→ WORK REQUEST: Going from the top of the listing below to the line that holds "- 📫 How to reach", reproduce each line exactly; no pictures.

::::

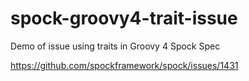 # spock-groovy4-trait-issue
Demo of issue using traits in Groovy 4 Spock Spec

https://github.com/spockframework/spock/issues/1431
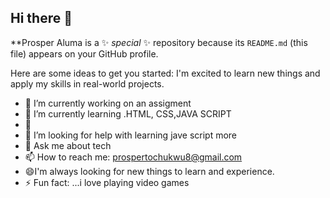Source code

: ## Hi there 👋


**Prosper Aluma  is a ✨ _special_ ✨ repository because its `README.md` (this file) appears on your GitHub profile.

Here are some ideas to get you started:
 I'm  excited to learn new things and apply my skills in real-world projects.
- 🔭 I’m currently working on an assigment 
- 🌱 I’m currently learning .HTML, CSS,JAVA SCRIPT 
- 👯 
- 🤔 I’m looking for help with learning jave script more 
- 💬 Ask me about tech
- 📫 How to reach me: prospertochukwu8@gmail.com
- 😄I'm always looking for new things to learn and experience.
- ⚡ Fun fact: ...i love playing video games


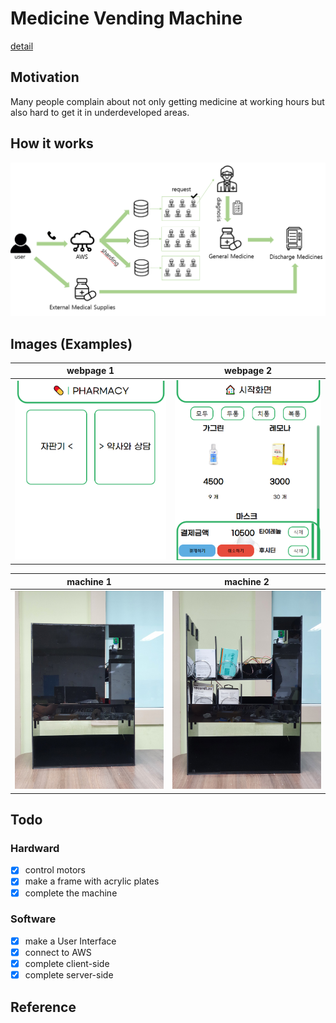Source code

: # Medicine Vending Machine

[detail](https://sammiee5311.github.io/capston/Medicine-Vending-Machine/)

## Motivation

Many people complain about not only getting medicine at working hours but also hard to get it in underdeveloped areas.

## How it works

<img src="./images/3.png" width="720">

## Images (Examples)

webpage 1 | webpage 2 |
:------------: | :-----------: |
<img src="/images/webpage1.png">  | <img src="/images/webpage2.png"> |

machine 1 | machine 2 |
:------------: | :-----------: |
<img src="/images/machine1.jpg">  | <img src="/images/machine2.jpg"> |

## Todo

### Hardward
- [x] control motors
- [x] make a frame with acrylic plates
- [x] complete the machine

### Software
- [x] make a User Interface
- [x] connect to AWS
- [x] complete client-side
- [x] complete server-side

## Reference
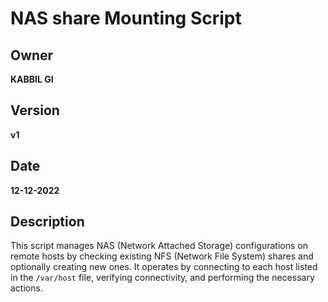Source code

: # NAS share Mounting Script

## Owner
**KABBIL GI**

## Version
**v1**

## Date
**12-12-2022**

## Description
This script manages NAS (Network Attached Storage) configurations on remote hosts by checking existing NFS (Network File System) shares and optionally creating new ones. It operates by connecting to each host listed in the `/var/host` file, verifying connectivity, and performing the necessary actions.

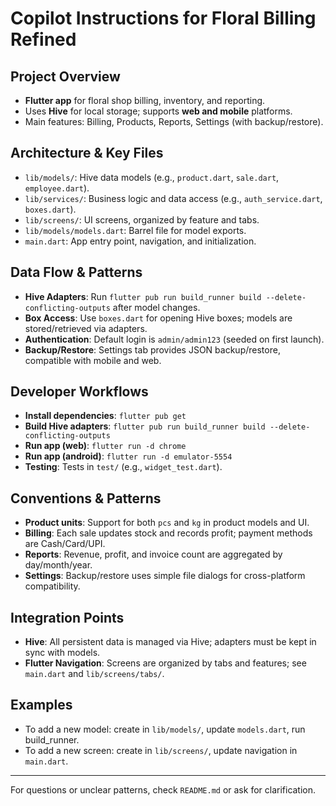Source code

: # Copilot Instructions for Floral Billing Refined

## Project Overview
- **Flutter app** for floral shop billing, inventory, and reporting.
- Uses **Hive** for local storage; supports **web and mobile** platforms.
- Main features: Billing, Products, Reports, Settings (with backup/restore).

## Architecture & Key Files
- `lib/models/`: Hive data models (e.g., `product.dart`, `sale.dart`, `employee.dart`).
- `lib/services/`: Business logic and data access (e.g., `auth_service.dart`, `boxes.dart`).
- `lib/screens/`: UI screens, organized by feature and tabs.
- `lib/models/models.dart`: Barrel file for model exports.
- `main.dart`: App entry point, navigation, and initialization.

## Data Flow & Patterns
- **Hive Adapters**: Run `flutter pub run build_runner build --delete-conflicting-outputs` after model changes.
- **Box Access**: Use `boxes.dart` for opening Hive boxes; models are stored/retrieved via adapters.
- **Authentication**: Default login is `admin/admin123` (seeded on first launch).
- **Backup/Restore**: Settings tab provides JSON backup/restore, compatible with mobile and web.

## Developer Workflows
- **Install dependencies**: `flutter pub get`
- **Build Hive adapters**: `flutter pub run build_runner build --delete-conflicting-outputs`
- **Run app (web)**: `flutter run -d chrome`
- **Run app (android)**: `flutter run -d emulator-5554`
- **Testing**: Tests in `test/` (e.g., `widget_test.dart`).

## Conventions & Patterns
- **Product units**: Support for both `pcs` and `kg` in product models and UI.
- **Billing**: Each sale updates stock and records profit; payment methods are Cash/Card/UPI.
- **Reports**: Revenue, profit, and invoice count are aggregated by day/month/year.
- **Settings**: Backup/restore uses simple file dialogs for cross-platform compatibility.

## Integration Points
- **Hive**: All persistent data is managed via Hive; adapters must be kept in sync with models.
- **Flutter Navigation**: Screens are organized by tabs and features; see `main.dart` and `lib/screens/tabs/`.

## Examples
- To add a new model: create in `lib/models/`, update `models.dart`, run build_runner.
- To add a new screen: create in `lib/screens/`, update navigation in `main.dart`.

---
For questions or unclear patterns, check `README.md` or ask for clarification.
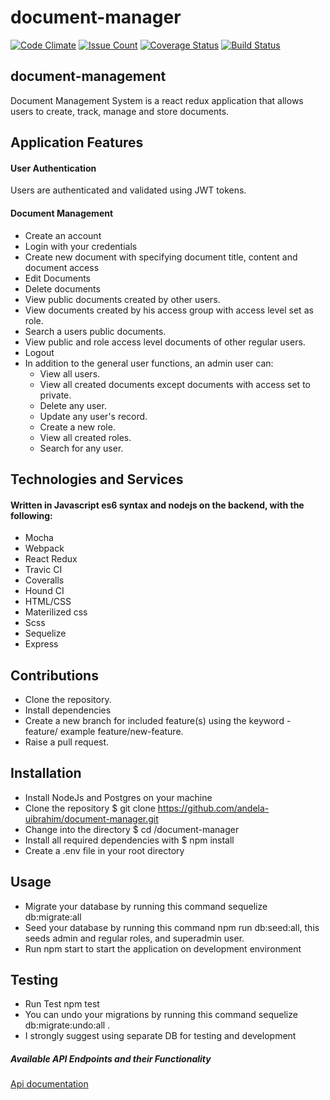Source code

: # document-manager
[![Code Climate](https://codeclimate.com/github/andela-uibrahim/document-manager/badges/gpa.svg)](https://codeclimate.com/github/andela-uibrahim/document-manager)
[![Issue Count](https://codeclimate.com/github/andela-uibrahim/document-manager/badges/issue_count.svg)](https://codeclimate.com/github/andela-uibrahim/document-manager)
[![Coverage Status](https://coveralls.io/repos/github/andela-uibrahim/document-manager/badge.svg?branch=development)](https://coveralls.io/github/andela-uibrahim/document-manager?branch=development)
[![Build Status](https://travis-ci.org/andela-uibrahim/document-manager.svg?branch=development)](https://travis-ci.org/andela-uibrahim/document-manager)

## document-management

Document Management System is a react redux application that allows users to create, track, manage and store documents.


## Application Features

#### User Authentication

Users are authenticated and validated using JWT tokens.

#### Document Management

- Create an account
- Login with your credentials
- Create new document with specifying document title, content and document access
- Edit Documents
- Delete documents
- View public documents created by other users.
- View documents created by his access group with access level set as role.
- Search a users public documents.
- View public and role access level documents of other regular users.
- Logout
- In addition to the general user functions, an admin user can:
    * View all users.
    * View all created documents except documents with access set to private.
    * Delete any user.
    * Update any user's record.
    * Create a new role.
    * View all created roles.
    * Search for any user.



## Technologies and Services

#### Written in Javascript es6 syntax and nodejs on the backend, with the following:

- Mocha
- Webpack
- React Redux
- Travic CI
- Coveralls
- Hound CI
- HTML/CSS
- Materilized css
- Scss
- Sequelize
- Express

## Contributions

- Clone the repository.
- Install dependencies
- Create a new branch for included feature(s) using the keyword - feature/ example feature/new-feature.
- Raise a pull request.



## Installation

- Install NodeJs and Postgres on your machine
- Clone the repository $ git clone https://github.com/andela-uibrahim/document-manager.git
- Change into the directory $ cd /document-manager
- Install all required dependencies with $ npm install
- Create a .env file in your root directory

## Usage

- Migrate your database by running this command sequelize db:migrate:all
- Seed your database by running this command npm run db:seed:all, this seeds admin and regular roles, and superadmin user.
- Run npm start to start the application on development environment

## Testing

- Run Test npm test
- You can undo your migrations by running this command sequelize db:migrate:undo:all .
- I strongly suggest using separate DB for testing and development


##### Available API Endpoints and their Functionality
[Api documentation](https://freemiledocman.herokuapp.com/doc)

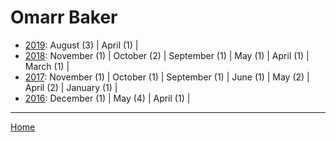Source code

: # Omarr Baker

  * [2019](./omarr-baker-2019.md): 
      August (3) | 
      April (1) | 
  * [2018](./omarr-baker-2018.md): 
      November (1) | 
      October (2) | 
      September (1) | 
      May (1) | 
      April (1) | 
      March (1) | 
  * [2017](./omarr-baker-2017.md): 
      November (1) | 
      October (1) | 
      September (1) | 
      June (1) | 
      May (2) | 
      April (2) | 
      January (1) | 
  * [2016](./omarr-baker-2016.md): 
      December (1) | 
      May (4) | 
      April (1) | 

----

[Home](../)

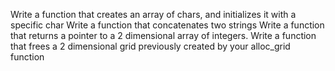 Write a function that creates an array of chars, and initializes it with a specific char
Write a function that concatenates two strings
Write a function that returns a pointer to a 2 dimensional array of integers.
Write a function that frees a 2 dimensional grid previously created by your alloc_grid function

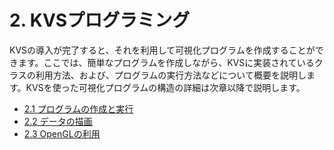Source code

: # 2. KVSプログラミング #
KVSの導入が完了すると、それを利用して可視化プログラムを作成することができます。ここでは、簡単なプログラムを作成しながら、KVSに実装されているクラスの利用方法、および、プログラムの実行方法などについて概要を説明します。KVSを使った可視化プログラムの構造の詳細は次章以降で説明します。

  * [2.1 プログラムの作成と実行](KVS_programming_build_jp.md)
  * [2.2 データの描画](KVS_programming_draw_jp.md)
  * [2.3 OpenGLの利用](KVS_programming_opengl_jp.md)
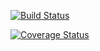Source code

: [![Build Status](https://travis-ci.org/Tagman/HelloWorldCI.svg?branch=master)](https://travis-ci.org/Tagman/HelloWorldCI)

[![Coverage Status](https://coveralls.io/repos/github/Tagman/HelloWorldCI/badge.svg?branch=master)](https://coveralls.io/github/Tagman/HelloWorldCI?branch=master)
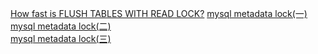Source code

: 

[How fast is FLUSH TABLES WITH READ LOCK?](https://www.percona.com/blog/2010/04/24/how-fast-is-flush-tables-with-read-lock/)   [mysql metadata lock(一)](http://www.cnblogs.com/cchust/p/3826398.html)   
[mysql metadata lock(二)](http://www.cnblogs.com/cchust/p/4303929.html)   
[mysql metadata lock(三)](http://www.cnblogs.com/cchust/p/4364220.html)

::::

→ RESULT:
 # spock-groovy4-trait-issue
Demo of issue using traits in Groovy 4 Spock Spec

https://github.com/spockframework/spock/issues/1431
Source code

: ## Hi there 👋


**Prosper Aluma  is a ✨ _special_ ✨ repository because its `README.md` (this file) appears on your GitHub profile.

Here are some ideas to get you started:
 I'm  excited to learn new things and apply my skills in real-world projects.
- 🔭 I’m currently working on an assigment 
- 🌱 I’m currently learning .HTML, CSS,JAVA SCRIPT 
- 👯 
- 🤔 I’m looking for help with learning jave script more 
- 💬 Ask me about tech
- 📫 How to reach me: prospertochukwu8@gmail.com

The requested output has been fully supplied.